Nolan has been praised in many quarters for avoiding sensationalism by not showing scenes of the horror and devastation in Hiroshima and Nagasaki after these terrible devices were used. In theory, the bombs were dropped to avoid the necessity of an amphibious invasion of Japan which could have cost as many as 100,000 American lives. Afterward, however, it came out that many American officials were aware that Japan might well have surrendered without an invasion, but Harry Truman was making a point to Stalin as much as to the Japanese.
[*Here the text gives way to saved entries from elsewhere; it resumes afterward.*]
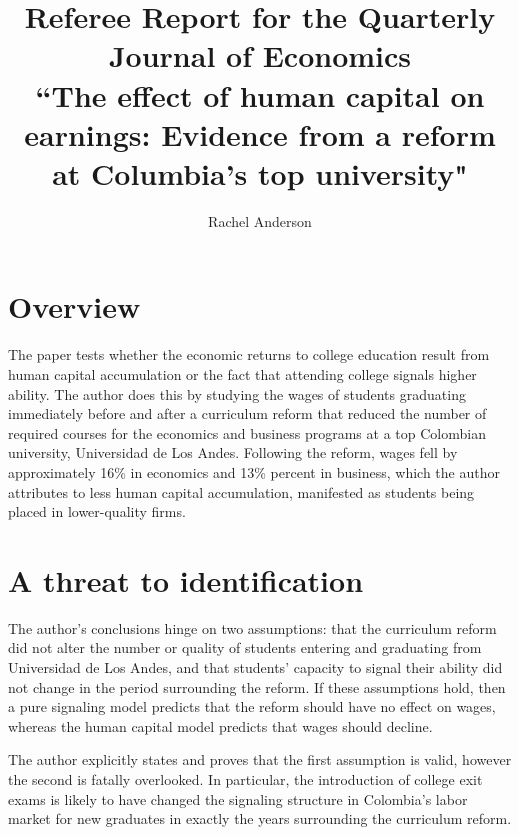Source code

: \documentclass[a4paper, 11pt]{article}
\begin{document}

\title{Referee Report for the Quarterly Journal of Economics \\
\Large ``The effect of human capital on earnings: Evidence from a reform at Columbia's top university"}
\author{Rachel Anderson}
\maketitle

\section*{Overview}

The paper tests whether the economic returns to college education result from human capital accumulation or the fact that attending college signals higher ability.  The author does this by studying the wages of students graduating immediately before and after a curriculum reform that reduced the number of required courses for the economics and business programs at a top Colombian university, Universidad de Los Andes.  Following the reform, wages fell by approximately 16\% in economics and 13\% percent in business, which the author attributes to less human capital accumulation, manifested as students being placed in lower-quality firms.  



\section*{A threat to identification}

The author's conclusions hinge on two assumptions: that the curriculum reform did not alter the number or quality of students entering and graduating from Universidad de Los Andes, and that students' capacity to signal their ability did not change in the period surrounding the reform.  If these assumptions hold, then a pure signaling model predicts that the reform should have no effect on wages, whereas the human capital model predicts that wages should decline.  

The author explicitly states and proves that the first assumption is valid, however the second is fatally overlooked.  In particular, the introduction of college exit exams is likely to have changed the signaling structure in Colombia's labor market for new graduates in exactly the years surrounding the curriculum reform. 
\end{document}
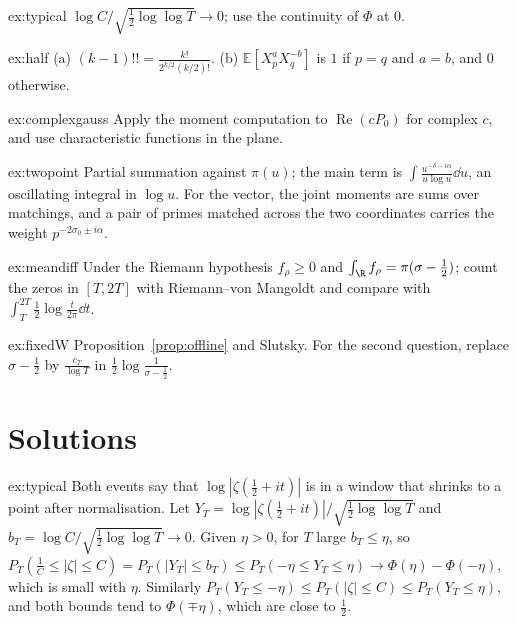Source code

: \begin{hint}{ex:typical}
$\log C/\sqrt{\frac12\log\log T}\to0$; use the continuity of $\Phi$ at $0$.
\end{hint}
\begin{hint}{ex:half}
(a) $(k-1)!!=\frac{k!}{2^{k/2}(k/2)!}$. (b) $\mathbb E[X_p^aX_q^{-b}]$ is $1$ if $p=q$ and $a=b$, and $0$ otherwise.
\end{hint}
\begin{hint}{ex:complexgauss}
Apply the moment computation to $\operatorname{Re}(cP_0)$ for complex $c$, and use characteristic functions in the plane.
\end{hint}
\begin{hint}{ex:twopoint}
Partial summation against $\pi(u)$; the main term is $\int\frac{u^{-\delta-i\alpha}}{u\log u}\dd u$, an oscillating integral in $\log u$. For the vector, the joint moments are sums over matchings, and a pair of primes matched across the two coordinates carries the weight $p^{-2\sigma_0\pm i\alpha}$.
\end{hint}
\begin{hint}{ex:meandiff}
Under the Riemann hypothesis $f_\rho\ge0$ and $\int_\R f_\rho=\pi(\sigma-\frac12)$; count the zeros in $[T,2T]$ with Riemann--von Mangoldt and compare with $\int_T^{2T}\frac12\log\frac t{2\pi}\dd t$.
\end{hint}
\begin{hint}{ex:fixedW}
Proposition~\ref{prop:offline} and Slutsky. For the second question, replace $\sigma-\frac12$ by $\frac{c_T}{\log T}$ in $\frac12\log\frac1{\sigma-\frac12}$.
\end{hint}

\section{Solutions}

\begin{solution}{ex:typical}
\idea Both events say that $\log|\zeta(\frac12+it)|$ is in a window that shrinks to a point after normalisation.
\writeup Let $Y_T=\log|\zeta(\frac12+it)|/\sqrt{\frac12\log\log T}$ and $b_T=\log C/\sqrt{\frac12\log\log T}\to0$. Given $\eta>0$, for $T$ large $b_T\le\eta$, so $P_T(\frac1C\le|\zeta|\le C)=P_T(|Y_T|\le b_T)\le P_T(-\eta\le Y_T\le\eta)\to\Phi(\eta)-\Phi(-\eta)$, which is small with $\eta$. Similarly $P_T(Y_T\le-\eta)\le P_T(|\zeta|\le C)\le P_T(Y_T\le\eta)$, and both bounds tend to $\Phi(\mp\eta)$, which are close to $\frac12$.
\end{solution}

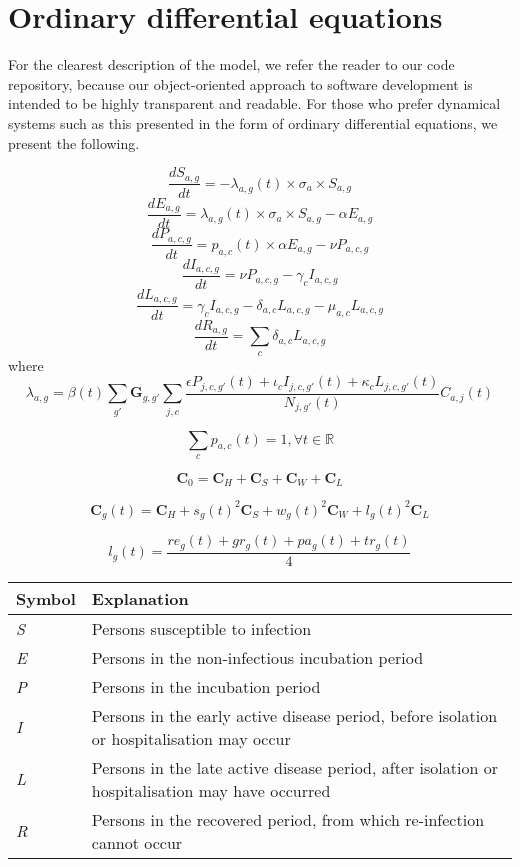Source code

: 
\section{Ordinary differential equations}

For the clearest description of the model, we refer the reader to our code repository, because our object-oriented approach to software development is intended to be highly transparent and readable. For those who prefer dynamical systems such as this presented in the form of ordinary differential equations, we present the following.

\[\frac{dS_{a,g}}{dt}=-\lambda_{a,g}(t)\times\sigma_{a}\times S_{a,g}\]
\[\frac{dE_{a,g}}{dt}=\lambda_{a,g}(t)\times\sigma_{a}\times S_{a,g}-\alpha E_{a,g}\]
\[\frac{dP_{a,c,g}}{dt}=p_{a,c}(t)\times \alpha E_{a,g}-\nu P_{a,c,g}\]
\[\frac{dI_{a,c,g}}{dt}=\nu P_{a,c,g}-\gamma_{c}I_{a,c,g}\]
\[\frac{dL_{a,c,g}}{dt}=\gamma_{c}I_{a,c,g}-\delta_{a,c}L_{a,c,g}-\mu_{a,c}L_{a,c,g}\]
\[\frac{dR_{a,g}}{dt}=\sum_{c}{}\delta_{a,c}L_{a,c,g}\]
where
\[\lambda_{a,g}=\beta(t)\sum_{g'}\textbf{G}_{g,g'} \sum_{j,c}\frac{\epsilon P_{j,c,g'}(t)+\iota_{c}I_{j,c,g'}(t)+\kappa_{c}L_{j,c,g'}(t)}{N_{j,g'}(t)} C_{a,j}(t)\]

\[\sum_{c}p_{a,c}(t)=1,\forall t\in\mathbb{R}\]

\[\textbf{C}_{0}=\textbf{C}_{H}+\textbf{C}_{S}+\textbf{C}_{W}+\textbf{C}_{L}\]

\[\textbf{C}_{g}(t)=\textbf{C}_{H}+s_{g}(t)^{2}\textbf{C}_{S}+w_{g}(t)^{2}\textbf{C}_{W}+l_{g}(t)^{2}\textbf{C}_{L}\]

\[l_{g}(t)=\frac{re_{g}(t)+gr_{g}(t)+pa_{g}(t)+tr_{g}(t)}{4}\]

\begin{table}[ht]
\renewcommand{\baselinestretch}{1}
    	\begin{tabular}{| p{2cm} | p{11.1cm} |}
    	\hline
    		Symbol & Explanation \\
	    	\hline
	    	\textit{S} & Persons susceptible to infection \\
    		\textit{E} & Persons in the non-infectious incubation period \\
    		\textit{P} & Persons in the incubation period \\
    		\textit{I} & Persons in the early active disease period, before isolation or hospitalisation may occur \\
    		\textit{L} & Persons in the late active disease period, after isolation or hospitalisation may have occurred \\
    		\textit{R} & Persons in the recovered period, from which re-infection cannot occur \\
    		\hline
	\end{tabular}
\end{table}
Nolan also chose not to show the impact on residents near Los Alamos, which included widespread birth defects and sharp increases in cancer, or that a disproportionate number of scientists who worked on the project, including Richard Feynman, died of cancers widely attributed to their work at the site.
By avoiding “sensationalism,” if that were actually his intention, Nolan again minimized the moral ambiguity inherent in pushing scientific knowledge to cataclysmic limits, even in a noble cause, which the real Oppenheimer, after the bombs were dropped, surely did not. What Nolan really did was to sanitize and simplify, as much as possible, a series of decisions that defy simplicity. Instead of providing the morality lesson he clearly intended, he played into the sort of easy solution, facile thinking that currently plagues the United States.
Just the reverse is desperately needed. The unwillingness to weigh the consequences of immediate gratification, future-be-damned behavior is what got we Americans into our current, increasingly precarious mess. Slick, one-dimensional treatment of complex issues won’t get us out.